すると主任は僕らのスマホをトントンと叩いた。


「この中に暗号化された注文票がシステム管理部から送られてきているの。教会側の端末を差し込むことによって請求書が発行されて管理部は即日必要な代金を教会の口座に振り込む。物資の運送は教会側が送料込みでしてくれるから、私たちは年度ごとに更新される契約書にハンコを押して領収書とカタログをもらって帰ってくるだけなの。」


(…なんだ、そんなに難しい仕事じゃないのか。)


そう思った時、先ほどまでイライラしていた男が指輪をした老人の足にぶつかり、片手にグラスを持ちながら彼に突っかかる。
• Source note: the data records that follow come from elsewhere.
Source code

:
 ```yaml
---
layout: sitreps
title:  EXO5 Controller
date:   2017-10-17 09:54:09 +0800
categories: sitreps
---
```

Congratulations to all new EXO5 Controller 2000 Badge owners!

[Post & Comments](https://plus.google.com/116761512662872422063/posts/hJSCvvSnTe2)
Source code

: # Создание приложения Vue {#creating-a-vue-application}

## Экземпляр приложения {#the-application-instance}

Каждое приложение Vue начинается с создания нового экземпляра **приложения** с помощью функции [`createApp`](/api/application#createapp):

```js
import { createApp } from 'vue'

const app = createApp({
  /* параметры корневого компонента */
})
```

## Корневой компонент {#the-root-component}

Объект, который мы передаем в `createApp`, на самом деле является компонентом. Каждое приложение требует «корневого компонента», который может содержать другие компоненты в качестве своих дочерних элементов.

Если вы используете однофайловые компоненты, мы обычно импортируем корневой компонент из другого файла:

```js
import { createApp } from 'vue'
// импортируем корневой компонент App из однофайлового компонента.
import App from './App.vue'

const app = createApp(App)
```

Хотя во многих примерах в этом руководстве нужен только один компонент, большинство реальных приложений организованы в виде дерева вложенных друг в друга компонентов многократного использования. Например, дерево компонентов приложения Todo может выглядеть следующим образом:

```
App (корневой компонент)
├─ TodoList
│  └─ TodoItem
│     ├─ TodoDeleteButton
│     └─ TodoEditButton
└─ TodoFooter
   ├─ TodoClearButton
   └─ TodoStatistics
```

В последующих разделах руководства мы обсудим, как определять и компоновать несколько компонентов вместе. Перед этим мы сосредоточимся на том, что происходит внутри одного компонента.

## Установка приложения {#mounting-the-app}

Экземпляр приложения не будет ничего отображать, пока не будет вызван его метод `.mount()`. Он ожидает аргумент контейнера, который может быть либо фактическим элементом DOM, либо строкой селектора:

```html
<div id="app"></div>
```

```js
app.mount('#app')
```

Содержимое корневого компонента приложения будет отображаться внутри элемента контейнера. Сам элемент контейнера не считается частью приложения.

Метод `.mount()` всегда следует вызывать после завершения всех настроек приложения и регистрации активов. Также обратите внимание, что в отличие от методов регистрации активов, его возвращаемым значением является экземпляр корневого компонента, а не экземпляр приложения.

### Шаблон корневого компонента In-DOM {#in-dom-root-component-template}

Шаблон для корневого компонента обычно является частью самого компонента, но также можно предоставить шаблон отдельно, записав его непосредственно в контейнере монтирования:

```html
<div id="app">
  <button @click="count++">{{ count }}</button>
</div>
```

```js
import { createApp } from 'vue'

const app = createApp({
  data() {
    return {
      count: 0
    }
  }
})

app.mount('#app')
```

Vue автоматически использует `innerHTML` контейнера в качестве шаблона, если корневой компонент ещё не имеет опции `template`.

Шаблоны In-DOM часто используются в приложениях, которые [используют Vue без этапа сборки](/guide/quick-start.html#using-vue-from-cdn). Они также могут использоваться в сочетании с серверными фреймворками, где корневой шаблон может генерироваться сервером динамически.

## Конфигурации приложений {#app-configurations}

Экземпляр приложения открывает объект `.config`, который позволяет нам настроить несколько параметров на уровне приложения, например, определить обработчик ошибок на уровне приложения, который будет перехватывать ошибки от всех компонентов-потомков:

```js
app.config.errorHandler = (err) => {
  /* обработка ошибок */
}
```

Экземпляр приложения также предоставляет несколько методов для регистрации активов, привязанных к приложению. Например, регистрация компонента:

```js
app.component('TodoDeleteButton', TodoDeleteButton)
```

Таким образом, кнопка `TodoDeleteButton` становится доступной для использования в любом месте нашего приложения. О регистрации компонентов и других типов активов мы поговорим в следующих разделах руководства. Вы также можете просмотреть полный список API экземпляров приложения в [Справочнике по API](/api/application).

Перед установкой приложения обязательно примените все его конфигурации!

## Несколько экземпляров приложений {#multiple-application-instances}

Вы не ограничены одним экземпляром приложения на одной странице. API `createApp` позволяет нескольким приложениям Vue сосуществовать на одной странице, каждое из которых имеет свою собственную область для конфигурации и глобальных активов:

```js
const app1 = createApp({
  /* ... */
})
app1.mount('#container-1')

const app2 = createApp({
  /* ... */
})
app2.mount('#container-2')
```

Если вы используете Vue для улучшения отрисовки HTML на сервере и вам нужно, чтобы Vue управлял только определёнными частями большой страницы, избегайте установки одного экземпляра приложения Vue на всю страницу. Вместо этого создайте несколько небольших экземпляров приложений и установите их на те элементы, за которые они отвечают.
「おい、何ぃ足出して座ってんだよ。そんな偉そうな図体して威張り散らしてんじゃねえぞ、もっとそこの兄ちゃんみたいに縮こまって座ってんならわかるけどよお。人様の迷惑になるようなことすんなよ?」


そう言われて、ソファに小さくなっていた配達のお兄さんがさらに小さくなる。

すると、恰幅の良い老人が「ホッホ」と笑った。


「そんなにカッカしなさんな。どうせお前さんもこの聖地に何らかの啓示で来ているんだろう?まあ、私は選ばれし人間として、受け取るべきものを受け取ろうときているのだから何も怒ることではないさ。」


するとイライラしていた男は「はあ!?」と余計に詰め寄る。

そこにメガネの男が割り込んだ。


「よさないか、ここで争ってもこの先のポイントを乗り切れないぞ。冷静に周囲の状況を見極め、適切な対応で攻略しない限りここに眠るアーティファクトを手にすることは叶わない…この場で何人犠牲になったか君達は知っているのか?」


サングラスの女性は何も言わないが、よく見ると本を読むふりをしながら手元にあるテープレコーダーを回しておりスマートフォンを使って英語で書かれた報告書にさらに追記をしているのが見えるし、主任はこの非常時に呑気に部屋の人数を数えている。


「1、2、3、4、5…うんうん、シミの人数とちょうど一致する。」


そこに、耐えきれなくなったのか配達員のお兄さんが泣きそうな声を上げた。


「どうしよう、この人たち何を言っているかわからない…」


僕はこの状況を見て、さらにちぢこまるお兄さんに激しく同情した。